I study his face, the way his full lips curl and his eyes catch the streaks of streetlight coming through my window so that he almost looks lit from within. “We never did that at my house,” he says. “I couldn’t even remember what she sounded like. But we watched this video of her holding me as a baby. Singing this old Amy Grant song.” His eyes cut to me, his smile deepening in one corner. “And her voice was horrible.”
“How horrible are we talking here?” I ask.
“Bad enough that Betty had to turn it off so she didn’t have a heart attack from laughing,” he says. “And you could tell Mom knew she was bad. I mean, you could hear Betty laughing while she filmed, and my mom kept looking over her shoulder with this grin, but she didn’t stop singing. I guess I think about that a lot.”
“She sounds like my kind of lady,” I say.

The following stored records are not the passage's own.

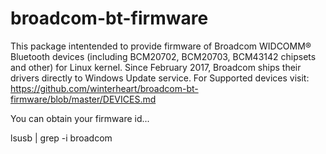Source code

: # broadcom-bt-firmware

This package intentended to provide firmware of Broadcom WIDCOMM® Bluetooth 
devices (including BCM20702, BCM20703, BCM43142 chipsets and other) 
for Linux kernel. Since February 2017, Broadcom ships their drivers directly 
to Windows Update service. For Supported devices visit: 
https://github.com/winterheart/broadcom-bt-firmware/blob/master/DEVICES.md

You can obtain your firmware id...

lsusb | grep -i broadcom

“For most of my life,” he says, “she’s kind of felt like this boogeyman, you know? Like the biggest part she’s played in my life is just how wrecked my dad was from losing her. How scared he was to have to raise us on his own?”
I nod; makes sense.
“A lot of times, when I think about her, it’s like...” He pauses. “She’s more a cautionary tale than a person. But when I think about that video, I think about why my dad loved her so much. And that feels better. To think about her as a person.”
For a while, we’re quiet. I reach over and fold Alex’s hand in mine. “She must’ve been pretty amazing,” I say, “to make a person like you.”
He squeezes my hand but doesn’t say another word, and eventually I drift back to sleep.
The next two days are a blur, and then I’m on the rise. Not healthy but more awake, lighter, clearer headed.